Ne discende che, fermo restando il potere dell'Amministrazione finanziaria di controllare la correttezza delle dichiarazioni dei redditi presentate e di correggere eventuali errori materiali o di calcolo, l'emissione della cartella di pagamento a fini del recupero dell'imposta dovuta intanto è possibile in quanto, in seguito alla verifica compiuta in sede di controllo automatizzato, l'amministrazione finanziaria accerti che, a causa di errori materiali o di calcolo, il contribuente abbia illegittimamente utilizzato un credito d'imposta, il quale venga a tradursi in un debito di quest'ultimo idoneo a legittimare la pretesa di recupero dell'importo.
Credito d'imposta non utilizzato?

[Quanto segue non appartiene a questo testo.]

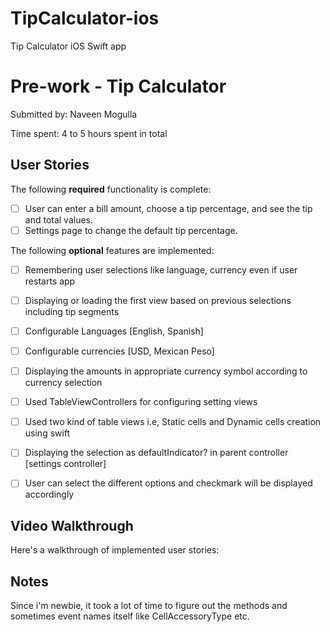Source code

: # TipCalculator-ios
Tip Calculator iOS Swift app


# Pre-work - Tip Calculator


Submitted by: Naveen Mogulla

Time spent: 4 to 5 hours spent in total

## User Stories

The following **required** functionality is complete:

* [ ] User can enter a bill amount, choose a tip percentage, and see the tip and total values.
* [ ] Settings page to change the default tip percentage.

The following **optional** features are implemented:
* [ ] Remembering user selections like language, currency even if user restarts app
* [ ] Displaying or loading the first view based on previous selections including tip segments
* [ ] Configurable Languages [English, Spanish]
* [ ] Configurable currencies [USD, Mexican Peso]
* [ ] Displaying the amounts in appropriate currency symbol according to currency selection
* [ ] Used TableViewControllers for configuring setting views
* [ ] Used two kind of table views i.e, Static cells and Dynamic cells creation using swift
* [ ] Displaying the selection as defaultIndicator? in parent controller [settings controller]
* [ ] User can select the different options and checkmark will be displayed accordingly


## Video Walkthrough 

Here's a walkthrough of implemented user stories:



## Notes

Since i'm newbie, it took a lot of time to figure out the methods and sometimes event names itself like CellAccessoryType etc.
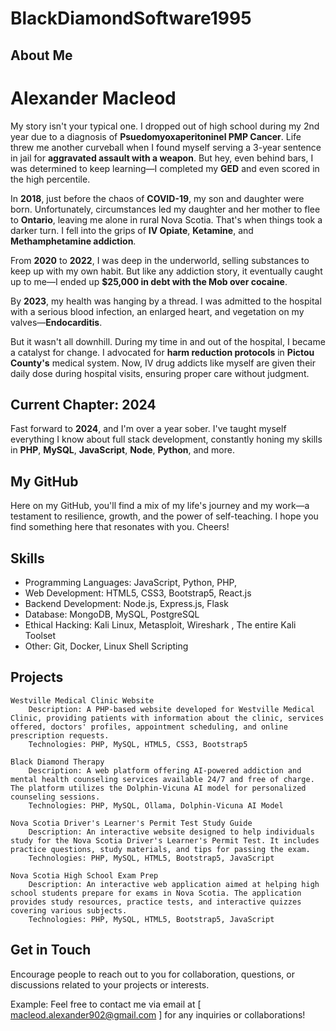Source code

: # BlackDiamondSoftware1995

## About Me
# Alexander Macleod


My story isn't your typical one. I dropped out of high school during my 2nd year due to a diagnosis of **Psuedomyoxaperitoninel PMP Cancer**. Life threw me another curveball when I found myself serving a 3-year sentence in jail for **aggravated assault with a weapon**. But hey, even behind bars, I was determined to keep learning—I completed my **GED** and even scored in the high percentile.

In **2018**, just before the chaos of **COVID-19**, my son and daughter were born. Unfortunately, circumstances led my daughter and her mother to flee to **Ontario**, leaving me alone in rural Nova Scotia. That's when things took a darker turn. I fell into the grips of **IV Opiate**, **Ketamine**, and **Methamphetamine addiction**.

From **2020** to **2022**, I was deep in the underworld, selling substances to keep up with my own habit. But like any addiction story, it eventually caught up to me—I ended up **$25,000 in debt with the Mob over cocaine**.

By **2023**, my health was hanging by a thread. I was admitted to the hospital with a serious blood infection, an enlarged heart, and vegetation on my valves—**Endocarditis**.

But it wasn't all downhill. During my time in and out of the hospital, I became a catalyst for change. I advocated for **harm reduction protocols** in **Pictou County's** medical system. Now, IV drug addicts like myself are given their daily dose during hospital visits, ensuring proper care without judgment.

## Current Chapter: 2024

Fast forward to **2024**, and I'm over a year sober. I've taught myself everything I know about full stack development, constantly honing my skills in **PHP**, **MySQL**, **JavaScript**, **Node**, **Python**, and more.

## My GitHub

Here on my GitHub, you'll find a mix of my life's journey and my work—a testament to resilience, growth, and the power of self-teaching. I hope you find something here that resonates with you. Cheers!



## Skills


- Programming Languages: JavaScript, Python, PHP, 
- Web Development: HTML5, CSS3, Bootstrap5, React.js
- Backend Development: Node.js, Express.js, Flask
- Database: MongoDB, MySQL, PostgreSQL
- Ethical Hacking: Kali Linux, Metasploit, Wireshark , The entire Kali Toolset
- Other: Git, Docker, Linux Shell Scripting

## Projects


    Westville Medical Clinic Website
        Description: A PHP-based website developed for Westville Medical Clinic, providing patients with information about the clinic, services offered, doctors' profiles, appointment scheduling, and online prescription requests.
        Technologies: PHP, MySQL, HTML5, CSS3, Bootstrap5

    Black Diamond Therapy
        Description: A web platform offering AI-powered addiction and mental health counseling services available 24/7 and free of charge. The platform utilizes the Dolphin-Vicuna AI model for personalized counseling sessions.
        Technologies: PHP, MySQL, Ollama, Dolphin-Vicuna AI Model

    Nova Scotia Driver's Learner's Permit Test Study Guide
        Description: An interactive website designed to help individuals study for the Nova Scotia Driver's Learner's Permit Test. It includes practice questions, study materials, and tips for passing the exam.
        Technologies: PHP, MySQL, HTML5, Bootstrap5, JavaScript

    Nova Scotia High School Exam Prep
        Description: An interactive web application aimed at helping high school students prepare for exams in Nova Scotia. The application provides study resources, practice tests, and interactive quizzes covering various subjects.
        Technologies: PHP, MySQL, HTML5, Bootstrap5, JavaScript





## Get in Touch

Encourage people to reach out to you for collaboration, questions, or discussions related to your projects or interests.

Example:
Feel free to contact me via email at [ macleod.alexander902@gmail.com ] for any inquiries or collaborations!


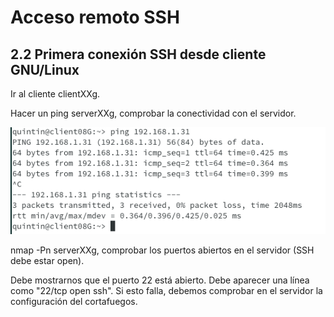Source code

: # Acceso remoto SSH

## 2.2 Primera conexión SSH desde cliente GNU/Linux

  Ir al cliente clientXXg.

  Hacer un ping serverXXg, comprobar la conectividad con el servidor.

![](./imagenes/Screenshot_12.png)

  nmap -Pn serverXXg, comprobar los puertos abiertos en el servidor (SSH debe estar open).

Debe mostrarnos que el puerto 22 está abierto. Debe aparecer una línea como "22/tcp open ssh". Si esto falla, debemos comprobar en el servidor la configuración del cortafuegos.
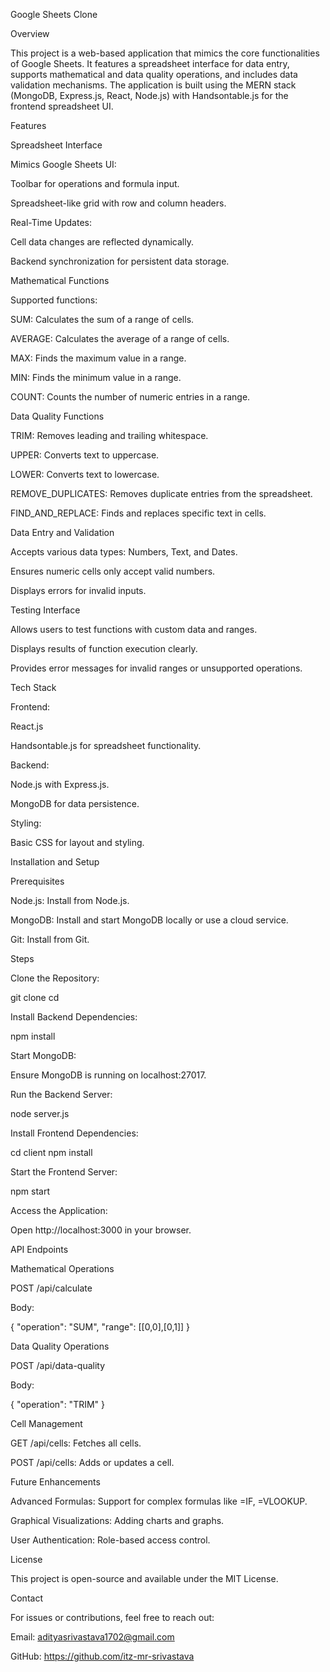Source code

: Google Sheets Clone

Overview

This project is a web-based application that mimics the core functionalities of Google Sheets. It features a spreadsheet interface for data entry, supports mathematical and data quality operations, and includes data validation mechanisms. The application is built using the MERN stack (MongoDB, Express.js, React, Node.js) with Handsontable.js for the frontend spreadsheet UI.

Features

Spreadsheet Interface

Mimics Google Sheets UI:

Toolbar for operations and formula input.

Spreadsheet-like grid with row and column headers.

Real-Time Updates:

Cell data changes are reflected dynamically.

Backend synchronization for persistent data storage.

Mathematical Functions

Supported functions:

SUM: Calculates the sum of a range of cells.

AVERAGE: Calculates the average of a range of cells.

MAX: Finds the maximum value in a range.

MIN: Finds the minimum value in a range.

COUNT: Counts the number of numeric entries in a range.

Data Quality Functions

TRIM: Removes leading and trailing whitespace.

UPPER: Converts text to uppercase.

LOWER: Converts text to lowercase.

REMOVE_DUPLICATES: Removes duplicate entries from the spreadsheet.

FIND_AND_REPLACE: Finds and replaces specific text in cells.

Data Entry and Validation

Accepts various data types: Numbers, Text, and Dates.

Ensures numeric cells only accept valid numbers.

Displays errors for invalid inputs.

Testing Interface

Allows users to test functions with custom data and ranges.

Displays results of function execution clearly.

Provides error messages for invalid ranges or unsupported operations.

Tech Stack

Frontend:

React.js

Handsontable.js for spreadsheet functionality.

Backend:

Node.js with Express.js.

MongoDB for data persistence.

Styling:

Basic CSS for layout and styling.

Installation and Setup

Prerequisites

Node.js: Install from Node.js.

MongoDB: Install and start MongoDB locally or use a cloud service.

Git: Install from Git.

Steps

Clone the Repository:

git clone <repository-link>
cd <repository-folder>

Install Backend Dependencies:

npm install

Start MongoDB:

Ensure MongoDB is running on localhost:27017.

Run the Backend Server:

node server.js

Install Frontend Dependencies:

cd client
npm install

Start the Frontend Server:

npm start

Access the Application:

Open http://localhost:3000 in your browser.

API Endpoints

Mathematical Operations

POST /api/calculate

Body:

{
  "operation": "SUM",
  "range": [[0,0],[0,1]]
}

Data Quality Operations

POST /api/data-quality

Body:

{
  "operation": "TRIM"
}

Cell Management

GET /api/cells: Fetches all cells.

POST /api/cells: Adds or updates a cell.

Future Enhancements

Advanced Formulas: Support for complex formulas like =IF, =VLOOKUP.

Graphical Visualizations: Adding charts and graphs.

User Authentication: Role-based access control.

License

This project is open-source and available under the MIT License.

Contact

For issues or contributions, feel free to reach out:

Email: adityasrivastava1702@gmail.com

GitHub: https://github.com/itz-mr-srivastava

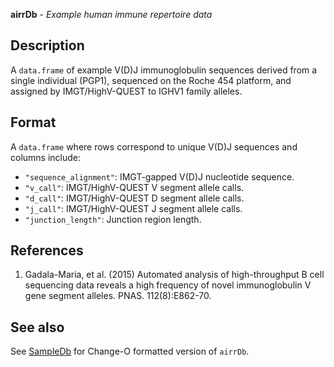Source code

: **airrDb** - *Example human immune repertoire data*

Description
--------------------

A `data.frame` of example V(D)J immunoglobulin sequences derived from a 
single individual (PGP1), sequenced on the Roche 454 platform, and assigned by
IMGT/HighV-QUEST to IGHV1 family alleles.




Format
-------------------
A `data.frame` where rows correspond to unique V(D)J sequences and
columns include:

+  `"sequence_alignment"`: IMGT-gapped V(D)J nucleotide sequence.
+  `"v_call"`: IMGT/HighV-QUEST V segment allele calls.
+  `"d_call"`: IMGT/HighV-QUEST D segment allele calls.
+  `"j_call"`: IMGT/HighV-QUEST J segment allele calls.
+  `"junction_length"`: Junction region length.


References
-------------------


1.  Gadala-Maria, et al. (2015) Automated analysis of high-throughput B cell 
sequencing data reveals a high frequency of novel immunoglobulin V gene 
segment alleles. PNAS. 112(8):E862-70.





See also
-------------------

See [SampleDb](SampleDb.md) for Change-O formatted version of `airrDb`.



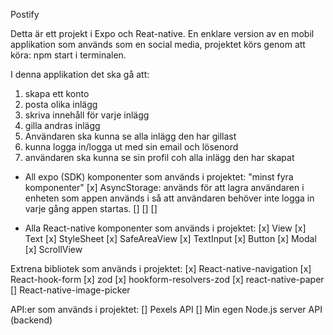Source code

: Postify

Detta är ett projekt i Expo och Reat-native.
En enklare version av en mobil applikation som används som en social media,
projektet körs genom att köra: npm start i terminalen.

I denna applikation det ska gå att:

1. skapa ett konto
2. posta olika inlägg
3. skriva innehåll för varje inlägg
4. gilla andras inlägg
5. Användaren ska kunna se alla inlägg den har gillast
6. kunna logga in/logga ut med sin email och lösenord
7. användaren ska kunna se sin profil coh alla inlägg den har skapat

- All expo (SDK) komponenter som används i projektet:
  "minst fyra komponenter"
  [x] AsyncStorage: används för att lagra användaren i
  enheten som appen används i så att användaren behöver inte logga in varje gång appen startas.
  []
  []
  []

- Alla React-native komponenter som används i projektet:
  [x] View
  [x] Text
  [x] StyleSheet
  [x] SafeAreaView
  [x] TextInput
  [x] Button
  [x] Modal
  [x] ScrollView

Extrena bibliotek som används i projektet:
[x] React-native-navigation
[x] React-hook-form
[x] zod
[x] hookform-resolvers-zod
[x] react-native-paper
[] React-native-image-picker

API:er som används i projektet:
[] Pexels API
[] Min egen Node.js server API (backend)
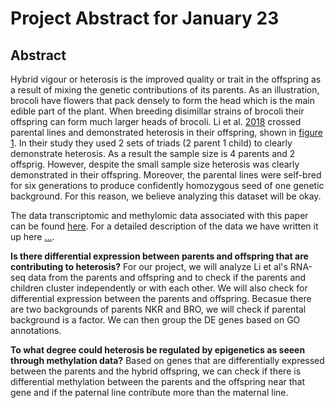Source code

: Project Abstract for January 23
================

Abstract
--------

Hybrid vigour or heterosis is the improved quality or trait in the offspring as a result of mixing the genetic contributions of its parents. As an illustration, brocoli have flowers that pack densely to form the head which is the main edible part of the plant. When breeding disimillar strains of brocoli their offspring can form much larger heads of brocoli. Li et al. [2018](https://bmcplantbiol.biomedcentral.com/articles/10.1186/s12870-018-1384-4) crossed parental lines and demonstrated heterosis in their offspring, shown in [figure 1](https://camo.githubusercontent.com/e51928dfa71bf6d08d808830a5ab5eb14d92de39/68747470733a2f2f73636f6e74656e742e66796b61312d312e666e612e666263646e2e6e65742f762f74312e302d392f34393231333430385f31303231383037373735373931363234315f323434303739383231373435383135353532305f6e2e6a70673f5f6e635f6361743d313131265f6e635f68743d73636f6e74656e742e66796b61312d312e666e61266f683d6436376132613165633534313537353935613733323064386362656433626333266f653d3543464230373446). In their study they used 2 sets of triads (2 parent 1 child) to clearly demonstrate heterosis. As a result the sample size is 4 parents and 2 offsprig. However, despite the small sample size heterosis was clearly demonstrated in their offspring. Moreover, the parental lines were self-bred for six generations to produce confidently homozygous seed of one genetic background. For this reason, we believe analyzing this dataset will be okay.

The data transcriptomic and methylomic data associated with this paper can be found [here](https://static-content.springer.com/esm/art%3A10.1186%2Fs12870-018-1384-4/MediaObjects/12870_2018_1384_MOESM2_ESM.zip). For a detailed description of the data we have written it up here [...](https://github.com/glenn-mcguinness/stat540FinalProject/blob/master/Data/data_description.md).

**Is there differential expression between parents and offspring that are contributing to heterosis?** For our project, we will analyze Li et al's RNA-seq data from the parents and offspring and to check if the parents and children cluster independently or with each other. We will also check for differential expression between the parents and offspring. Becasue there are two backgrounds of parents NKR and BRO, we will check if parental background is a factor. We can then group the DE genes based on GO annotations.

**To what degree could heterosis be regulated by epigenetics as seeen through methylation data?** Based on genes that are differentially expressed between the parents and the hybrid offspring, we can check if there is differential methylation between the parents and the offspring near that gene and if the paternal line contribute more than the maternal line.
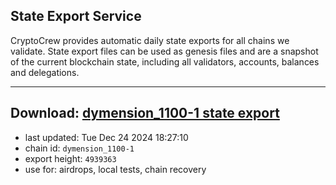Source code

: ## State Export Service
CryptoCrew provides automatic daily state exports for all chains we validate. State export files can be used as genesis files and are a snapshot of the current blockchain state, including all validators, accounts, balances and delegations.

---
**Download: [dymension_1100-1 state export](https://dl-eu2.ccvalidators.com/SERVICE/dymension/dymension_1100-1_export_4939363.json)**
---

- last updated: Tue Dec 24 2024 18:27:10
- chain id: `dymension_1100-1`
- export height: `4939363`
- use for: airdrops, local tests, chain recovery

No cartella ma rettifica
L'emissione della cartella di pagamento, per contro, non è invece possibile quando, in caso di mancato utilizzo del credito d'imposta, sia accertato che questo non era stato correttamente esposto: in questo caso, l'Amministrazione finanziaria può solo procedere a rettificare l'errore materiale o di calcolo, ma non può emettere cartella di pagamento ai fini del recupero di un credito d'imposta che, in quanto non utilizzato, non si è tradotto in un debito del contribuente nei suoi confronti.
Il Fisco, ossia, non può emettere cartella di pagamento per il recupero di un credito d'imposta che non è stato utilizzato, potendo, in tali casi, procedere solo con la rettifica dell'errore.
Secondo gli Ermellini, in definitiva, era corretto, alla luce dei principi sopra richiamati, il giudizio espresso dalla CTR nella vicenda esaminata, in quanto la cartella non era stata emessa per contestare l'indebito utilizzo del credito d'imposta ma in seguito alla riscontrata mancata esposizione dello stesso nella precedente dichiarazione.